- **Exercise instructions**: Could you write out, exactly, every line from the top of the data through the line holding "(91) -> h := D(H,t)"? Omit the pictures.

(Collected data)
***
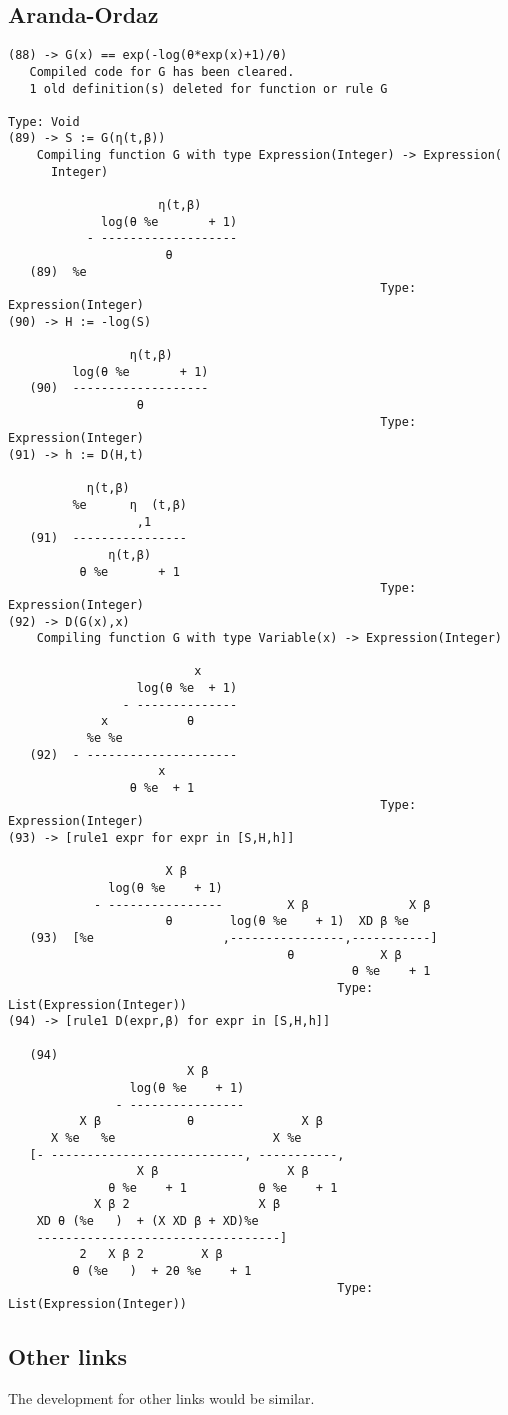 \documentclass[11pt]{article}
\begin{document}
\subsection{Aranda-Ordaz}
\label{sec:orgheadline6}
\begin{verbatim}
(88) -> G(x) == exp(-log(θ*exp(x)+1)/θ)
   Compiled code for G has been cleared.
   1 old definition(s) deleted for function or rule G 
                                                                   Type: Void
(89) -> S := G(η(t,β))
    Compiling function G with type Expression(Integer) -> Expression(
      Integer) 

                     η(t,β)
             log(θ %e       + 1)
           - -------------------
                      θ
   (89)  %e
                                                    Type: Expression(Integer)
(90) -> H := -log(S)
 
                 η(t,β)
         log(θ %e       + 1)
   (90)  -------------------
                  θ
                                                    Type: Expression(Integer)
(91) -> h := D(H,t)
 
           η(t,β)
         %e      η  (t,β)
                  ,1
   (91)  ----------------
              η(t,β)
          θ %e       + 1
                                                    Type: Expression(Integer)
(92) -> D(G(x),x)
    Compiling function G with type Variable(x) -> Expression(Integer) 

                          x
                  log(θ %e  + 1)
                - --------------
             x           θ
           %e %e
   (92)  - ---------------------
                     x
                 θ %e  + 1
                                                    Type: Expression(Integer)
(93) -> [rule1 expr for expr in [S,H,h]]
 
                      X β
              log(θ %e    + 1)
            - ----------------         X β              X β
                      θ        log(θ %e    + 1)  XD β %e
   (93)  [%e                  ,----------------,-----------]
                                       θ            X β
                                                θ %e    + 1
                                              Type: List(Expression(Integer))
(94) -> [rule1 D(expr,β) for expr in [S,H,h]]
 
   (94)
                         X β
                 log(θ %e    + 1)
               - ----------------
          X β            θ               X β
      X %e   %e                      X %e
   [- ---------------------------, -----------,
                  X β                  X β
              θ %e    + 1          θ %e    + 1
            X β 2                  X β
    XD θ (%e   )  + (X XD β + XD)%e
    ----------------------------------]
          2   X β 2        X β
         θ (%e   )  + 2θ %e    + 1
                                              Type: List(Expression(Integer))
\end{verbatim}

\subsection{Other links}
\label{sec:orgheadline7}

The development for other links would be similar.
\end{document}
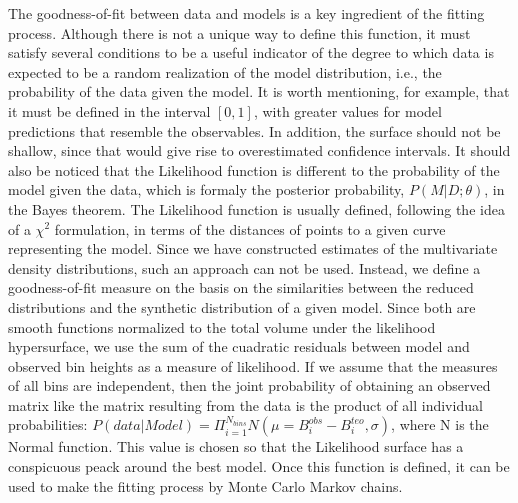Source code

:\documentclass[11pt,twoside
]{article}
\begin{document}
The goodness-of-fit between data and models is a key ingredient of the
fitting process. Although there is not a unique way to define this
function, it must satisfy several conditions to be a useful indicator
of the degree to which data is expected to be a random realization of
the model distribution, i.e., the probability of the data given the
model.  It is worth mentioning, for example, that it must be defined
in the interval $[0, 1]$, with greater values for model predictions
that resemble the observables. In addition, the surface should not be
shallow, since that would give rise to overestimated confidence
intervals. It should also be noticed that the Likelihood function is
different to the probability of the model given the data, which is
formaly the posterior probability, $P (M |D; \theta)$, in the Bayes
theorem.  The Likelihood function is usually defined, following the
idea of a $\chi^2$ formulation, in terms of the distances of points to
a given curve representing the model. Since we have constructed
estimates of the multivariate density distributions, such an approach
can not be used.  Instead, we define a goodness-of-fit measure on the
basis on the similarities between the reduced distributions and the
synthetic distribution of a given model. Since both are smooth
functions normalized to the total volume under the likelihood
hypersurface, we use the sum of the cuadratic residuals between model and observed bin
heights as a measure of likelihood. If we assume that the measures of
all bins are independent, then the joint probability of obtaining an
observed matrix like the matrix resulting from the data is the product
of all individual probabilities:
%
$P(data|Model) = \Pi_{i=1}^{N_{bins}} N(\mu=B_i^{obs} - B_i^{teo},
\sigma)$,
%
where N is the Normal function. This value is chosen so that the
Likelihood surface has a conspicuous peack around the best model.
Once this function is defined, it can be used to make the fitting
process by Monte Carlo Markov chains.


\end{document}
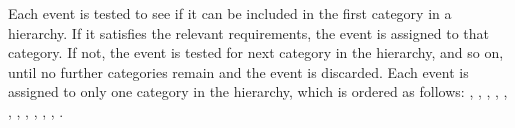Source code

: Each event is tested to see if it can be included in the first category in a hierarchy. If it satisfies the relevant requirements, the event is assigned to that category. If not, the event is tested for next category in the hierarchy, and so on, until no further categories remain and the event is discarded. Each event is assigned to only one category in the hierarchy, which is ordered as follows: \TTHLeptonicTag, \VHTightLeptonicTag, \VHLooseLeptonicTag, \VHMETTag, \TTHHadronicTag, \VHHadronicTag, , , , , , .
***
- **Exercise output**:
 \documentclass[11pt]{article}
\begin{document}
\subsection{Aranda-Ordaz}
\label{sec:orgheadline6}
\begin{verbatim}
(88) -> G(x) == exp(-log(θ*exp(x)+1)/θ)
   Compiled code for G has been cleared.
   1 old definition(s) deleted for function or rule G 
                                                                   Type: Void
(89) -> S := G(η(t,β))
    Compiling function G with type Expression(Integer) -> Expression(
      Integer) 

                     η(t,β)
             log(θ %e       + 1)
           - -------------------
                      θ
   (89)  %e
                                                    Type: Expression(Integer)
(90) -> H := -log(S)
 
                 η(t,β)
         log(θ %e       + 1)
   (90)  -------------------
                  θ
                                                    Type: Expression(Integer)
(91) -> h := D(H,t)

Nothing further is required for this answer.